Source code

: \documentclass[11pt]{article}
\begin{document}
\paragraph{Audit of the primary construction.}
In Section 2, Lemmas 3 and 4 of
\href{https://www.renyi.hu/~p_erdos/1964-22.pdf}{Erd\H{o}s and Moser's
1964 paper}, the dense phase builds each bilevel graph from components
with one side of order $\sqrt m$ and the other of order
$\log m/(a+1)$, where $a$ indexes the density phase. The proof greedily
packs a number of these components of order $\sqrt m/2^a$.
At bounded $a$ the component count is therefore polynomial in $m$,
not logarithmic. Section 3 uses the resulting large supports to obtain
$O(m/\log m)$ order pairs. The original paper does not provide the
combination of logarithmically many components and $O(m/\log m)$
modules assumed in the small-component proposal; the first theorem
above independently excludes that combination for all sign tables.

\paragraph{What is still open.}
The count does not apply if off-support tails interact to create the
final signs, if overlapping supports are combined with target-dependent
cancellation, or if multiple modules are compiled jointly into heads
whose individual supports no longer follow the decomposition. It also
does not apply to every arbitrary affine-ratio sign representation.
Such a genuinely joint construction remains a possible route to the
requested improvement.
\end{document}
* * *
## BRIEF
Among the entries above, tally each line with the string "count" and state that figure only.

## REPLY TO THE EXERCISE
2